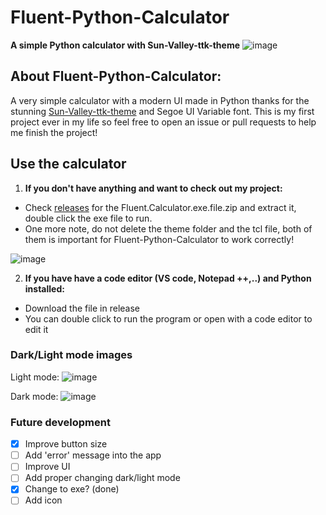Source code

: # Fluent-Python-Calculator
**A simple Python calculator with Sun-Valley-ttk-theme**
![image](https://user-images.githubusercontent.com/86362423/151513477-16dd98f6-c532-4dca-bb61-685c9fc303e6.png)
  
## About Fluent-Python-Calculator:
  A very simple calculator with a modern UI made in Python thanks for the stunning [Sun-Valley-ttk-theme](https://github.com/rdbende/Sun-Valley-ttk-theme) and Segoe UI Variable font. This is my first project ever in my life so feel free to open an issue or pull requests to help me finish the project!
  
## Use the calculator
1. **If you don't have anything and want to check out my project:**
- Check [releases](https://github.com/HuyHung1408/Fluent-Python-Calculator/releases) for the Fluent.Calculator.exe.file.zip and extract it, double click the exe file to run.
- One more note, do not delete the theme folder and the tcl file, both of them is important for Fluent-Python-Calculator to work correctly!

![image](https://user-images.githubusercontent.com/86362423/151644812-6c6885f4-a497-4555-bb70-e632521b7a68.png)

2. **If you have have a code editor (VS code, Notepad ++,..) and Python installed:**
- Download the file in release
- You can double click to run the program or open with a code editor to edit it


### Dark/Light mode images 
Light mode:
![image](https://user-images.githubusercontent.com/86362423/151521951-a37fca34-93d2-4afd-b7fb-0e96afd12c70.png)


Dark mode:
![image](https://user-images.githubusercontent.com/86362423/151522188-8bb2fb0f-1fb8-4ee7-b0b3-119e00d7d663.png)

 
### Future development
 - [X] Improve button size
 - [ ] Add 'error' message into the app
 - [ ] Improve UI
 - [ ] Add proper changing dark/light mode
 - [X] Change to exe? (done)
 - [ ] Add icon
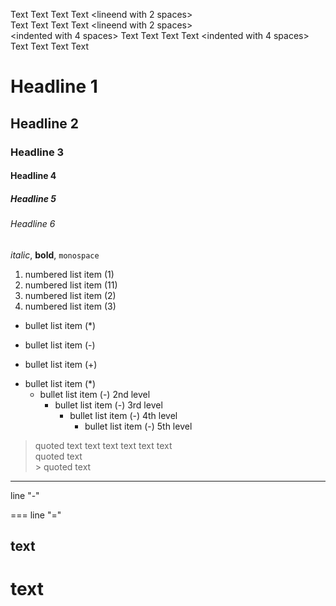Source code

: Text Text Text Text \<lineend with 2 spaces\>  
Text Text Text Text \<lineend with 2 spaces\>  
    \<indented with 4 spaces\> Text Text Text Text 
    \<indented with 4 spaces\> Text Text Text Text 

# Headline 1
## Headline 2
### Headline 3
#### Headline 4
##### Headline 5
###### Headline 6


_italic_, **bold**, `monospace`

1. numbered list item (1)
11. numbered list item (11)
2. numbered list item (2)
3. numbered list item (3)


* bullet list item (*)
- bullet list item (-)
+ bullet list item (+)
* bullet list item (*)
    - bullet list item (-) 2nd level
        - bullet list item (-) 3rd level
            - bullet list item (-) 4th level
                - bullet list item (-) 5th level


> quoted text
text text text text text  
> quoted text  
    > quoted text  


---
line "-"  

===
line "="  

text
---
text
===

:: What this task involves ::
With pictures excluded, the material is to be written out exactly as given.

:: Task answer ::
Source code

: # Fluent-Python-Calculator
**A simple Python calculator with Sun-Valley-ttk-theme**
![image](https://user-images.githubusercontent.com/86362423/151513477-16dd98f6-c532-4dca-bb61-685c9fc303e6.png)
  
## About Fluent-Python-Calculator:
  A very simple calculator with a modern UI made in Python thanks for the stunning [Sun-Valley-ttk-theme](https://github.com/rdbende/Sun-Valley-ttk-theme) and Segoe UI Variable font. This is my first project ever in my life so feel free to open an issue or pull requests to help me finish the project!
  
## Use the calculator
1. **If you don't have anything and want to check out my project:**
- Check [releases](https://github.com/HuyHung1408/Fluent-Python-Calculator/releases) for the Fluent.Calculator.exe.file.zip and extract it, double click the exe file to run.
- One more note, do not delete the theme folder and the tcl file, both of them is important for Fluent-Python-Calculator to work correctly!

![image](https://user-images.githubusercontent.com/86362423/151644812-6c6885f4-a497-4555-bb70-e632521b7a68.png)

2. **If you have have a code editor (VS code, Notepad ++,..) and Python installed:**
- Download the file in release
- You can double click to run the program or open with a code editor to edit it


### Dark/Light mode images 
Light mode:
![image](https://user-images.githubusercontent.com/86362423/151521951-a37fca34-93d2-4afd-b7fb-0e96afd12c70.png)


Dark mode:
![image](https://user-images.githubusercontent.com/86362423/151522188-8bb2fb0f-1fb8-4ee7-b0b3-119e00d7d663.png)

 
### Future development
 - [X] Improve button size
 - [ ] Add 'error' message into the app
 - [ ] Improve UI
 - [ ] Add proper changing dark/light mode
 - [X] Change to exe? (done)
 - [ ] Add icon
Source code

: Text Text Text Text \<lineend with 2 spaces\>  
Text Text Text Text \<lineend with 2 spaces\>  
    \<indented with 4 spaces\> Text Text Text Text 
    \<indented with 4 spaces\> Text Text Text Text 

# Headline 1
## Headline 2
### Headline 3
#### Headline 4
##### Headline 5
###### Headline 6


_italic_, **bold**, `monospace`

1. numbered list item (1)
11. numbered list item (11)
2. numbered list item (2)
3. numbered list item (3)


* bullet list item (*)
- bullet list item (-)
+ bullet list item (+)
* bullet list item (*)
    - bullet list item (-) 2nd level
        - bullet list item (-) 3rd level
            - bullet list item (-) 4th level
                - bullet list item (-) 5th level


> quoted text
text text text text text  
> quoted text  
    > quoted text  


---
line "-"  

===
line "="  

text
---
text
===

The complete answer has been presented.